**INSTRUCTIONS FOR THE TASK**. Go through the following data and transcribe exactly the stretch of lines from the one holding "更深入地解释了 MQ 和事件驱动架构的优势、设计权衡以及各组件间的协作原理。" to the one holding "TASKEXEC \-- 11\.", both included.

**MATERIAL PROVIDED**.
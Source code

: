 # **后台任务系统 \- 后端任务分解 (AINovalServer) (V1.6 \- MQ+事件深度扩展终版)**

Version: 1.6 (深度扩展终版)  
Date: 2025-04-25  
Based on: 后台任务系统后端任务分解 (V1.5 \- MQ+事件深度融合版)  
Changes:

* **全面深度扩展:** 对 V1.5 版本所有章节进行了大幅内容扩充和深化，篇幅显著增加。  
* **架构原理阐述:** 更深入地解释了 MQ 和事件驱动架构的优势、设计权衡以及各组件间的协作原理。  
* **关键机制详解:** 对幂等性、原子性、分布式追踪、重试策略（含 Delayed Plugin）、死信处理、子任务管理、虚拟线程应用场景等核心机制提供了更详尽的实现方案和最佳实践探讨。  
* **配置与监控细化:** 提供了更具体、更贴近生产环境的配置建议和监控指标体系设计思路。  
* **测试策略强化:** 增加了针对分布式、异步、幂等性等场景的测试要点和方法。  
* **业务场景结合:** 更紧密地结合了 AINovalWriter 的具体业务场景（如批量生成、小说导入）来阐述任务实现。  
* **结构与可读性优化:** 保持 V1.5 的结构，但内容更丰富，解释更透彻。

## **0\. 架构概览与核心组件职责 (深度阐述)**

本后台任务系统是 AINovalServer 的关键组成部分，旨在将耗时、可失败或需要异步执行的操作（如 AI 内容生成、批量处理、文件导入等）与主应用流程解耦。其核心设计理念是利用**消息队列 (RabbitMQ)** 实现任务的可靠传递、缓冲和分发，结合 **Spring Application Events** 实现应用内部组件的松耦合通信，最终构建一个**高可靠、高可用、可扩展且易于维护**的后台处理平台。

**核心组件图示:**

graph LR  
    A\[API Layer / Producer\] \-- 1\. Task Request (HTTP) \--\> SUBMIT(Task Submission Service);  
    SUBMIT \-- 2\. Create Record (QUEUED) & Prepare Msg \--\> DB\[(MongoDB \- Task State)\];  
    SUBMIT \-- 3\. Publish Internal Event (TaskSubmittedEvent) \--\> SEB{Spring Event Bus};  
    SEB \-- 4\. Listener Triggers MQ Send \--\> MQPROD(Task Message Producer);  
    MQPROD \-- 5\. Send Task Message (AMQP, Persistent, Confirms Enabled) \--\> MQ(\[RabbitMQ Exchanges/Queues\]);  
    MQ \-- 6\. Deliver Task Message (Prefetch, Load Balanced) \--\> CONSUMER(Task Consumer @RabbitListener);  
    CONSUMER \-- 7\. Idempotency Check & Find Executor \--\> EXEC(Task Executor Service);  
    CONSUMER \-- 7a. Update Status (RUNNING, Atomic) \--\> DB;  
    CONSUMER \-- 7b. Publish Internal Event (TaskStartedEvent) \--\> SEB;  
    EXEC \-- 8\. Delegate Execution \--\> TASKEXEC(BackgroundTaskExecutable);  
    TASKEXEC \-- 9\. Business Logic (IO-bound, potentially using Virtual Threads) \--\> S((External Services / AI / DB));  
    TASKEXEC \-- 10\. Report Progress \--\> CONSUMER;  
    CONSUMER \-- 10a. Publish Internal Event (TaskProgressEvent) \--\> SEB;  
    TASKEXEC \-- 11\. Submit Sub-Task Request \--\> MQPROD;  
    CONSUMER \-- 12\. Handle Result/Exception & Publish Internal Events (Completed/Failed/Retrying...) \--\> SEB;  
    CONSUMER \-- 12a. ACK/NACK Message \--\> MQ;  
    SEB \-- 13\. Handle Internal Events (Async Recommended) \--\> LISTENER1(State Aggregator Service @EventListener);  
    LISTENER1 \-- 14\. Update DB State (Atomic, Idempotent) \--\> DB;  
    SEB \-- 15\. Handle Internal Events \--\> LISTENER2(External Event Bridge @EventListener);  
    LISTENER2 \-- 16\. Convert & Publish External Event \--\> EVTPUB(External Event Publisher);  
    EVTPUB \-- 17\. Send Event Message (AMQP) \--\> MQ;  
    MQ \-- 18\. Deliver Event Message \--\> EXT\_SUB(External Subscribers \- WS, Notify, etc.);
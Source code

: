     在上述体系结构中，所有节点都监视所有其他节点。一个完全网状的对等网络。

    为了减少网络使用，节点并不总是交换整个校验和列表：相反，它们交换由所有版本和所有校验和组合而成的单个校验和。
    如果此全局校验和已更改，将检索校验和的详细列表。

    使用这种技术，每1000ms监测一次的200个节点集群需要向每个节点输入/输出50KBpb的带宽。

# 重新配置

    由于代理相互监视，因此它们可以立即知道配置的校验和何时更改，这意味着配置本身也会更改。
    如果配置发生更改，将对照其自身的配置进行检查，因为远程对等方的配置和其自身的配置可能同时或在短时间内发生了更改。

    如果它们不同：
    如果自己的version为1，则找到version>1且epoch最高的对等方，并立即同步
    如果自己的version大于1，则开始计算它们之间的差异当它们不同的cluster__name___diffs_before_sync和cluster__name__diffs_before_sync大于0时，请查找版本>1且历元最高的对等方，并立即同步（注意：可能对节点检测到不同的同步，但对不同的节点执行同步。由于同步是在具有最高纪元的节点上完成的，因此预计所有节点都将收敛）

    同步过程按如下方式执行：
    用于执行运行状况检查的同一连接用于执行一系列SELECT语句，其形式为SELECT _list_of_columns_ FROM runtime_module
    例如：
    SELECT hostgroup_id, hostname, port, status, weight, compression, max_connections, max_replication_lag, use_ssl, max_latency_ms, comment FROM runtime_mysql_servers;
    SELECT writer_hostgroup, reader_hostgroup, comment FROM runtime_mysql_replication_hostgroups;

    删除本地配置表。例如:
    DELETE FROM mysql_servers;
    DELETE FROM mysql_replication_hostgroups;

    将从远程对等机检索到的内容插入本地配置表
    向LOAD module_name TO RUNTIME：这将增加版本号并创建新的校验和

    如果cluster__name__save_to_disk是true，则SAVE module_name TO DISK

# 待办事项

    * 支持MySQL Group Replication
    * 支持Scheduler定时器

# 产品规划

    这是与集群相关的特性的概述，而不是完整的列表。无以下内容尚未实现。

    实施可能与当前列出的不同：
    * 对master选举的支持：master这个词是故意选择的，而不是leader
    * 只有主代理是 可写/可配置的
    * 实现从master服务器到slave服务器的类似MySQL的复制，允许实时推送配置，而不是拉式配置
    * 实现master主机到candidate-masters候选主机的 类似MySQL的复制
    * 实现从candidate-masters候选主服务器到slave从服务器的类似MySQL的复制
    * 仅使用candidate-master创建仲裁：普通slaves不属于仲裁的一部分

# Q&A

**RESULT OF THIS TASK**.
* **架构原理阐述:** 更深入地解释了 MQ 和事件驱动架构的优势、设计权衡以及各组件间的协作原理。  
* **关键机制详解:** 对幂等性、原子性、分布式追踪、重试策略（含 Delayed Plugin）、死信处理、子任务管理、虚拟线程应用场景等核心机制提供了更详尽的实现方案和最佳实践探讨。  
* **配置与监控细化:** 提供了更具体、更贴近生产环境的配置建议和监控指标体系设计思路。  
* **测试策略强化:** 增加了针对分布式、异步、幂等性等场景的测试要点和方法。  
* **业务场景结合:** 更紧密地结合了 AINovalWriter 的具体业务场景（如批量生成、小说导入）来阐述任务实现。  
* **结构与可读性优化:** 保持 V1.5 的结构，但内容更丰富，解释更透彻。

## **0\. 架构概览与核心组件职责 (深度阐述)**

本后台任务系统是 AINovalServer 的关键组成部分，旨在将耗时、可失败或需要异步执行的操作（如 AI 内容生成、批量处理、文件导入等）与主应用流程解耦。其核心设计理念是利用**消息队列 (RabbitMQ)** 实现任务的可靠传递、缓冲和分发，结合 **Spring Application Events** 实现应用内部组件的松耦合通信，最终构建一个**高可靠、高可用、可扩展且易于维护**的后台处理平台。

**核心组件图示:**

graph LR  
    A\[API Layer / Producer\] \-- 1\. Task Request (HTTP) \--\> SUBMIT(Task Submission Service);  
    SUBMIT \-- 2\. Create Record (QUEUED) & Prepare Msg \--\> DB\[(MongoDB \- Task State)\];  
    SUBMIT \-- 3\. Publish Internal Event (TaskSubmittedEvent) \--\> SEB{Spring Event Bus};  
    SEB \-- 4\. Listener Triggers MQ Send \--\> MQPROD(Task Message Producer);  
    MQPROD \-- 5\. Send Task Message (AMQP, Persistent, Confirms Enabled) \--\> MQ(\[RabbitMQ Exchanges/Queues\]);  
    MQ \-- 6\. Deliver Task Message (Prefetch, Load Balanced) \--\> CONSUMER(Task Consumer @RabbitListener);  
    CONSUMER \-- 7\. Idempotency Check & Find Executor \--\> EXEC(Task Executor Service);  
    CONSUMER \-- 7a. Update Status (RUNNING, Atomic) \--\> DB;  
    CONSUMER \-- 7b. Publish Internal Event (TaskStartedEvent) \--\> SEB;  
    EXEC \-- 8\. Delegate Execution \--\> TASKEXEC(BackgroundTaskExecutable);  
    TASKEXEC \-- 9\. Business Logic (IO-bound, potentially using Virtual Threads) \--\> S((External Services / AI / DB));  
    TASKEXEC \-- 10\. Report Progress \--\> CONSUMER;  
    CONSUMER \-- 10a. Publish Internal Event (TaskProgressEvent) \--\> SEB;  
    TASKEXEC \-- 11\. Submit Sub-Task Request \--\> MQPROD;  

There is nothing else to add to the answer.